The connection between _drikke seg full_ and 'eat oneself full' is not an indication of how much alcoholic beverage or food your body physically contains, but how saturated you are with the respective substances.



> As for the origin, I think it lies in Norse paganism. There was an ancient drinking tradition mentioned in the Sagas and elsewhere of drinking the "full" of a pagan god, for example, "to drink Odin's/Thor's "full"" or "að drekka full Óðins/Þórs" in Icelandic (in Icelandic, by the way, you also say "hann er fullur" (lit. he is "full") to mean "he's drunk"). The word "full" in this ancient context was referring to the drinking horn or goblet used in the pagan drinking session or "sumbl". I don't know exactly what these libation rituals entailed but undoubtedly when there's Norse mythology and Vikings in the mix "mead" is bound to be the drink of choice! Maybe the ensuing intoxication led to present usage of "full" in Scandinavian languages.
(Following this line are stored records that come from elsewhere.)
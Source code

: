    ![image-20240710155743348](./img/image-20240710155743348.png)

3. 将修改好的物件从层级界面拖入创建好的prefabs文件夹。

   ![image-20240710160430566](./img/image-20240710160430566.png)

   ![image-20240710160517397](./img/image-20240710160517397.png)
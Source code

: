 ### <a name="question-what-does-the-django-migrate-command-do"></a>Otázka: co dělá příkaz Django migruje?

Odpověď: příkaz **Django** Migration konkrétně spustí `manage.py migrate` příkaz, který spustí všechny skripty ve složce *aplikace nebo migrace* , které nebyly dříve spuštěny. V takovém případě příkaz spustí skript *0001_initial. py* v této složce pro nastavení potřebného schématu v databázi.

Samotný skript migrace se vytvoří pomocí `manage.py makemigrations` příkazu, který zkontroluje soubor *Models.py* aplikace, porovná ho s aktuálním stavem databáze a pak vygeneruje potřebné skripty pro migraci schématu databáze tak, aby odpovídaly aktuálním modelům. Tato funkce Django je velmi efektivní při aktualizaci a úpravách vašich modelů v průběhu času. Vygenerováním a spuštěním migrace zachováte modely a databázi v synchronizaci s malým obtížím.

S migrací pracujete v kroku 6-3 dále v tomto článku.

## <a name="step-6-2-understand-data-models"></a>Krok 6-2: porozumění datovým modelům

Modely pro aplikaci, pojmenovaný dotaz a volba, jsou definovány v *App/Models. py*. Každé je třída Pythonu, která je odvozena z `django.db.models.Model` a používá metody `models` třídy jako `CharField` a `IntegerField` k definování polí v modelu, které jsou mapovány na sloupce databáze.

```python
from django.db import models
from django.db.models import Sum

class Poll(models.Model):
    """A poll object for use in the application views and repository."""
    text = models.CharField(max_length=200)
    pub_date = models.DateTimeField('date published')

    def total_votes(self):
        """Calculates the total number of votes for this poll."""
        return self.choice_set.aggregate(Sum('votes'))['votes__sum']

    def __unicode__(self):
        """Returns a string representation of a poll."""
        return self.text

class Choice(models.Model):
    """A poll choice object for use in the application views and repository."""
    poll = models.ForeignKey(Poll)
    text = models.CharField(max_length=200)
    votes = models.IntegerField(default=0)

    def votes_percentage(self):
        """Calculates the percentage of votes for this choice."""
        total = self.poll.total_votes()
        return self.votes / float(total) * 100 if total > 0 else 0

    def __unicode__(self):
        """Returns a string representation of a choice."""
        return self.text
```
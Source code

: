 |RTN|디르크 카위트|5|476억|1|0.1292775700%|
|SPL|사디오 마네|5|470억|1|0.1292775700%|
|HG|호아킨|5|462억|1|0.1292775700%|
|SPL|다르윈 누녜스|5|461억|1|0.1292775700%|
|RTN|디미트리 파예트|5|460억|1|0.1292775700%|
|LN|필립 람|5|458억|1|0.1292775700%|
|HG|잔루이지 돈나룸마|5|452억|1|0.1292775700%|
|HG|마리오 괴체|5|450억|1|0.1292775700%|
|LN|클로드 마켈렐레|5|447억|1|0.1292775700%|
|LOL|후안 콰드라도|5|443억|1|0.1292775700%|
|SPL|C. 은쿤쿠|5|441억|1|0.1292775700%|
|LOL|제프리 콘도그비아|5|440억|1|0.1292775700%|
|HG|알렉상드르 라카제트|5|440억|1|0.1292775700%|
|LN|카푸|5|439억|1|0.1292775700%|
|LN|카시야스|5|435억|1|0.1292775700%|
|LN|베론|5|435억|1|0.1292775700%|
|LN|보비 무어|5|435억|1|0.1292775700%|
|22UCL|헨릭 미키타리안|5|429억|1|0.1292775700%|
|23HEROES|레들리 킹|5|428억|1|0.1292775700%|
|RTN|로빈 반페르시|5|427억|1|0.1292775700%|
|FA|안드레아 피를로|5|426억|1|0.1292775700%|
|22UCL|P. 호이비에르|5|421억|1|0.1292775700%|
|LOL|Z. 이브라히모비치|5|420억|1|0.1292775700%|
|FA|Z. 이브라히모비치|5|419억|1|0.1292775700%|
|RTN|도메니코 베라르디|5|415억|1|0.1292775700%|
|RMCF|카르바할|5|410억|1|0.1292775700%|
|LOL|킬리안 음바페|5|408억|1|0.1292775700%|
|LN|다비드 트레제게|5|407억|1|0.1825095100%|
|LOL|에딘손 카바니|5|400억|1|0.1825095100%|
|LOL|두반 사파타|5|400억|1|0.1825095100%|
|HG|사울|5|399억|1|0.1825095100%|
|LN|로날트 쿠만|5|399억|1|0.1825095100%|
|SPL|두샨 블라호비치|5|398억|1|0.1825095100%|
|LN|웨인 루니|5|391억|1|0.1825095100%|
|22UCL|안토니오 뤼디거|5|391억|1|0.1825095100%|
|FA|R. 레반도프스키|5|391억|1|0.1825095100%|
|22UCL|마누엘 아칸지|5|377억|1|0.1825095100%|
If not necessarily the origin, it must have influenced the usage. There is a difference between 'drinking a full' and being "full", because the former denotes the drinking of a full bowl of ale (hence "skål") in honor of something, whereas the latter is a description of yourself once you have had a sufficient (or beyond...) amount to drink. Perhaps the expressions have conflated. We are no longer drinking "fulls" to the gods, but we still get filled up on alcohol. I take the fact that all Scandinavian languages have this expression [Ice: "hann er fullur"/Swe: "han ä full"/Da: "han er fuld/No: "han er full"] as an indication of a meaning beyond the drinking of a bowl to the gods, but it is probably related.



> According to Ásgeir Blöndal Magnússon's etymological dictionary of Icelandic, "full" (referring to the pagan ritual, the drinking goblet/horn and, in more modern Icelandic, a "toast" (as in "skål!"/"skál!") is of controversial origin. Blöndal says that perhaps a "full" (i.e. "not empty") tub of drink (of whatever kind) is behind its origin while others claim that the meaning of "drinking container" is more original and that the word is related to the Latin "pelvis" (bowl), Greek pélla, and possibly the ancient Indian word "pārī" (meaning a "pail of milk"). Blöndal concludes his entry with the one-word-sentence: Vafasamt. - Dubious.



Another etymology of "full" is: Pr.Germ _*fullaz_ and PIE _*pel_ (Grimm's law) = "full, filled up", which again is related to Latin: _plenum_


----------



## Brautryðjandinn í Úlfsham

NorwegianNYC said:


> However, 'to drink ones fill' is different than 'eat ones fill' in the sense it refers to alcoholic beverages, not beverages in general.
> The connection between _drikke seg full_ and 'eat oneself full' is not an indication of how much alcoholic beverage or food your body physically contains, but how saturated you are with the respective substances.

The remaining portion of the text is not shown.